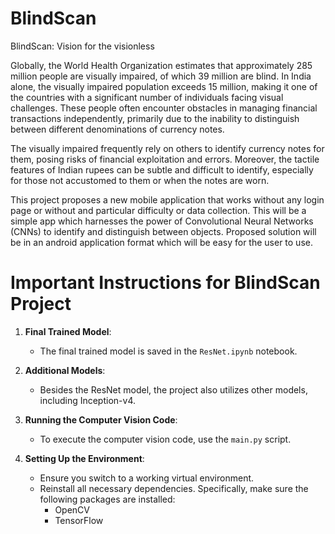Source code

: # BlindScan
BlindScan: Vision for the visionless


Globally, the World Health Organization estimates that approximately 285 million people are visually impaired, of which 39 million are blind. In India alone, the visually impaired population exceeds 15 million, making it one of the countries with a significant number of individuals facing visual challenges. These people often encounter obstacles in managing financial transactions independently, primarily due to the inability to distinguish between different denominations of currency notes.

The visually impaired frequently rely on others to identify currency notes for them, posing risks of financial exploitation and errors. Moreover, the tactile features of Indian rupees can be subtle and difficult to identify, especially for those not accustomed to them or when the notes are worn.

This project proposes a new mobile application that works without any login page or without and particular difficulty or data collection. This will be a simple app which harnesses the power of Convolutional Neural Networks (CNNs) to identify and distinguish between objects. Proposed solution will be in an android application format which will be easy for the user to use. 

# Important Instructions for BlindScan Project

1. **Final Trained Model**:
   - The final trained model is saved in the `ResNet.ipynb` notebook.

2. **Additional Models**:
   - Besides the ResNet model, the project also utilizes other models, including Inception-v4.

3. **Running the Computer Vision Code**:
   - To execute the computer vision code, use the `main.py` script.

4. **Setting Up the Environment**:
   - Ensure you switch to a working virtual environment.
   - Reinstall all necessary dependencies. Specifically, make sure the following packages are installed:
     - OpenCV
     - TensorFlow
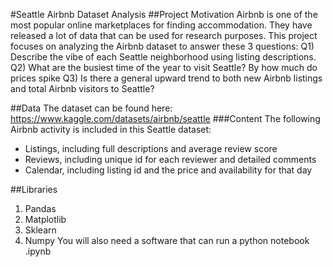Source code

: #Seattle Airbnb Dataset Analysis
##Project Motivation
Airbnb is one of the most popular online marketplaces for finding accommodation. They have released a lot of data that can be used for research purposes. This project focuses on analyzing the Airbnb dataset to answer these 3 questions: 
Q1) Describe the vibe of each Seattle neighborhood using listing descriptions.
Q2) What are the busiest time of the year to visit Seattle? By how much do prices spike
Q3) Is there a general upward trend to both new Airbnb listings and total Airbnb visitors to Seattle?

##Data
The dataset can be found here: https://www.kaggle.com/datasets/airbnb/seattle
###Content
The following Airbnb activity is included in this Seattle dataset:
* Listings, including full descriptions and average review score
* Reviews, including unique id for each reviewer and detailed comments
* Calendar, including listing id and the price and availability for that day


##Libraries
1. Pandas
2. Matplotlib
3. Sklearn
4. Numpy
You will also need a software that can run a python notebook .ipynb
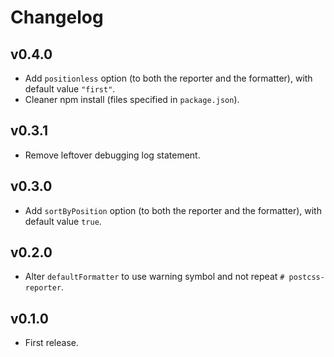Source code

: # Changelog

## v0.4.0
- Add `positionless` option (to both the reporter and the formatter), with default value `"first"`.
- Cleaner npm install (files specified in `package.json`).

## v0.3.1
- Remove leftover debugging log statement.

## v0.3.0
- Add `sortByPosition` option (to both the reporter and the formatter), with default value `true`.

## v0.2.0
- Alter `defaultFormatter` to use warning symbol and not repeat `# postcss-reporter`.

## v0.1.0
- First release.
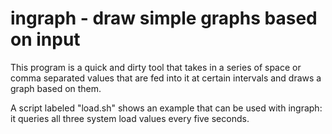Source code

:# ingraph - draw simple graphs based on input

This program is a quick and dirty tool that takes in a series of space or comma separated values that are fed into it at certain intervals and draws a graph based on them.

A script labeled "load.sh" shows an example that can be used with ingraph: it queries all three system load values every five seconds.
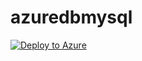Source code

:# azuredbmysql
[![Deploy to Azure](http://azuredeploy.net/deploybutton.png)](https://azuredeploy.net/)
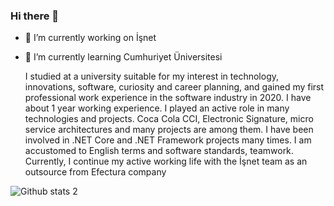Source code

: ### Hi there 👋

- 🔭 I’m currently working on İşnet
- 🌱 I’m currently learning Cumhuriyet Üniversitesi 

   I studied at a university suitable for my interest in
   technology, innovations, software, curiosity and career
   planning, and gained my first professional work
   experience in the software industry in 2020. I have
   about 1 year working experience. I played an active role
   in many technologies and projects. Coca Cola CCI,
   Electronic Signature, micro service architectures and
   many projects are among them. I have been involved in
   .NET Core and .NET Framework projects many times. I
   am accustomed to English terms and software
   standards, teamwork. Currently, I continue my active
   working life with the İşnet team as an outsource from
   Efectura company

![Github stats 2](https://github-readme-stats.vercel.app/api?username=Bayansalduza&show_icons=true&theme=radical)
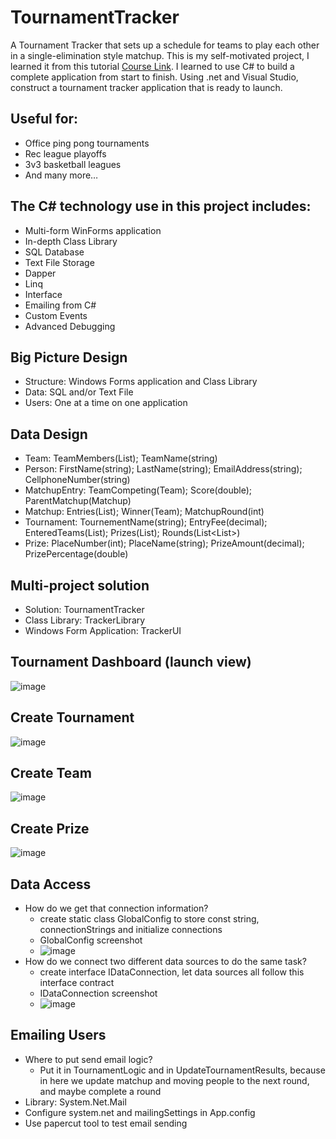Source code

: # TournamentTracker
A Tournament Tracker that sets up a schedule for teams to play each other in a single-elimination style matchup.
This is my self-motivated project, I learned it from this tutorial [Course Link](https://www.youtube.com/watch?v=wfWxdh-_k_4). 
I learned to use C# to build a complete application from start to finish.  Using .net and Visual Studio, construct a tournament tracker application that is ready to launch.

## Useful for:
- Office ping pong tournaments
- Rec league playoffs
- 3v3 basketball leagues
- And many more…

## The C# technology use in this project includes:
- Multi-form WinForms application
- In-depth Class Library
- SQL Database
- Text File Storage
- Dapper
- Linq
- Interface
- Emailing from C#
- Custom Events
- Advanced Debugging

## Big Picture Design
- Structure: Windows Forms application and Class Library
- Data: SQL and/or Text File
- Users: One at a time on one application

## Data Design
- Team: TeamMembers(List<Persion>); TeamName(string)
- Person: FirstName(string); LastName(string); EmailAddress(string); CellphoneNumber(string)
- MatchupEntry: TeamCompeting(Team); Score(double); ParentMatchup(Matchup)
- Matchup: Entries(List<MatchupEntry>); Winner(Team); MatchupRound(int)
- Tournament: TournementName(string); EntryFee(decimal); EnteredTeams(List<Team>); Prizes(List<Prize>); Rounds(List<List<Matchup>>)
- Prize: PlaceNumber(int); PlaceName(string); PrizeAmount(decimal); PrizePercentage(double)

## Multi-project solution
- Solution: TournamentTracker
- Class Library: TrackerLibrary
- Windows Form Application: TrackerUI

## Tournament Dashboard (launch view)
![image](https://user-images.githubusercontent.com/29477330/110214221-78922e80-7e58-11eb-82a0-56e709f15900.png)
## Create Tournament
![image](https://user-images.githubusercontent.com/29477330/110214276-b42cf880-7e58-11eb-8e90-1531693dbac7.png)
## Create Team
![image](https://user-images.githubusercontent.com/29477330/110214489-a0ce5d00-7e59-11eb-8aa3-580becd73e47.png)
## Create Prize
![image](https://user-images.githubusercontent.com/29477330/110214591-24884980-7e5a-11eb-9c32-7e0c8a68f4d3.png)

## Data Access
- How do we get that connection information?
  - create static class GlobalConfig to store const string, connectionStrings and initialize connections
  - GlobalConfig screenshot
  - ![image](https://user-images.githubusercontent.com/29477330/110215442-b5f9ba80-7e5e-11eb-8b7b-77f970e882ad.png)
- How do we connect two different data sources to do the same task?
  - create interface IDataConnection, let data sources all follow this interface contract 
  - IDataConnection screenshot
  - ![image](https://user-images.githubusercontent.com/29477330/110215511-10931680-7e5f-11eb-9bea-1c95ff070c75.png)

## Emailing Users
- Where to put send email logic?
  - Put it in TournamentLogic and in UpdateTournamentResults, because in here we update matchup and moving people to the next round, and maybe complete a round
- Library: System.Net.Mail
- Configure system.net and mailingSettings in App.config
- Use papercut tool to test email sending
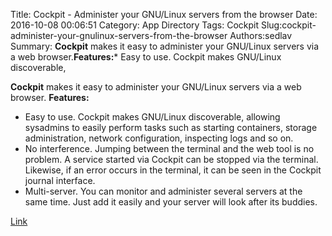 Title: Cockpit - Administer your GNU/Linux servers from the browser
Date: 2016-10-08 00:06:51
Category: App Directory
Tags: Cockpit
Slug:cockpit-administer-your-gnulinux-servers-from-the-browser
Authors:sedlav
Summary: **Cockpit** makes it easy to administer your GNU/Linux servers via a web browser.**Features:*** Easy to use. Cockpit makes GNU/Linux discoverable, 

**Cockpit** makes it easy to administer your GNU/Linux servers via a web browser.
**Features:**

* Easy to use. Cockpit makes GNU/Linux discoverable, allowing sysadmins to easily perform tasks such as starting containers, storage administration, network configuration, inspecting logs and so on.
* No interference. Jumping between the terminal and the web tool is no problem. A service started via Cockpit can be stopped via the terminal. Likewise, if an error occurs in the terminal, it can be seen in the Cockpit journal interface.
* Multi-server. You can monitor and administer several servers at the same time. Just add it easily and your server will look after its buddies.

[Link](http://cockpit-project.org/)
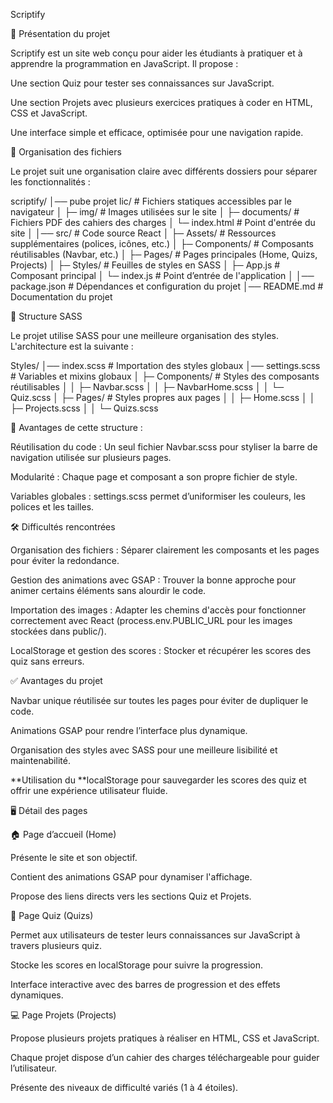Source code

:Scriptify

📌 Présentation du projet

Scriptify est un site web conçu pour aider les étudiants à pratiquer et à apprendre la programmation en JavaScript. Il propose :

Une section Quiz pour tester ses connaissances sur JavaScript.

Une section Projets avec plusieurs exercices pratiques à coder en HTML, CSS et JavaScript.

Une interface simple et efficace, optimisée pour une navigation rapide.

📂 Organisation des fichiers

Le projet suit une organisation claire avec différents dossiers pour séparer les fonctionnalités :

scriptify/
│️── pube projet lic/ # Fichiers statiques accessibles par le navigateur
│ ├─ img/ # Images utilisées sur le site
│ ├─ documents/ # Fichiers PDF des cahiers des charges
│ └─ index.html # Point d'entrée du site
│
│️── src/ # Code source React
│ ├─ Assets/ # Ressources supplémentaires (polices, icônes, etc.)
│ ├─ Components/ # Composants réutilisables (Navbar, etc.)
│ ├─ Pages/ # Pages principales (Home, Quizs, Projects)
│ ├─ Styles/ # Feuilles de styles en SASS
│ ├─ App.js # Composant principal
│ └─ index.js # Point d’entrée de l'application
│
│️── package.json # Dépendances et configuration du projet
│️── README.md # Documentation du projet

🎨 Structure SASS

Le projet utilise SASS pour une meilleure organisation des styles. L'architecture est la suivante :

Styles/
│️── index.scss # Importation des styles globaux
│️── settings.scss # Variables et mixins globaux
│ ├─ Components/ # Styles des composants réutilisables
│ │ ├─ Navbar.scss
│ │ ├─ NavbarHome.scss
│ │ └─ Quiz.scss
│ ├─ Pages/ # Styles propres aux pages
│ │ ├─ Home.scss
│ │ ├─ Projects.scss
│ │ └─ Quizs.scss

🌟 Avantages de cette structure :

Réutilisation du code : Un seul fichier Navbar.scss pour styliser la barre de navigation utilisée sur plusieurs pages.

Modularité : Chaque page et composant a son propre fichier de style.

Variables globales : settings.scss permet d’uniformiser les couleurs, les polices et les tailles.

🛠️ Difficultés rencontrées

Organisation des fichiers : Séparer clairement les composants et les pages pour éviter la redondance.

Gestion des animations avec GSAP : Trouver la bonne approche pour animer certains éléments sans alourdir le code.

Importation des images : Adapter les chemins d'accès pour fonctionner correctement avec React (process.env.PUBLIC_URL pour les images stockées dans public/).

LocalStorage et gestion des scores : Stocker et récupérer les scores des quiz sans erreurs.

✅ Avantages du projet

Navbar unique réutilisée sur toutes les pages pour éviter de dupliquer le code.

Animations GSAP pour rendre l’interface plus dynamique.

Organisation des styles avec SASS pour une meilleure lisibilité et maintenabilité.

**Utilisation du **localStorage pour sauvegarder les scores des quiz et offrir une expérience utilisateur fluide.

🖥️ Détail des pages

🏠 Page d’accueil (Home)

Présente le site et son objectif.

Contient des animations GSAP pour dynamiser l'affichage.

Propose des liens directs vers les sections Quiz et Projets.

📝 Page Quiz (Quizs)

Permet aux utilisateurs de tester leurs connaissances sur JavaScript à travers plusieurs quiz.

Stocke les scores en localStorage pour suivre la progression.

Interface interactive avec des barres de progression et des effets dynamiques.

💻 Page Projets (Projects)

Propose plusieurs projets pratiques à réaliser en HTML, CSS et JavaScript.

Chaque projet dispose d’un cahier des charges téléchargeable pour guider l’utilisateur.

Présente des niveaux de difficulté variés (1 à 4 étoiles).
^^^^^^^^^^^^^^^^
### What to work on
Scan the entries above and return each line that holds "option".

### Response to the task
- Add `positionless` option (to both the reporter and the formatter), with default value `"first"`.
- Add `sortByPosition` option (to both the reporter and the formatter), with default value `true`.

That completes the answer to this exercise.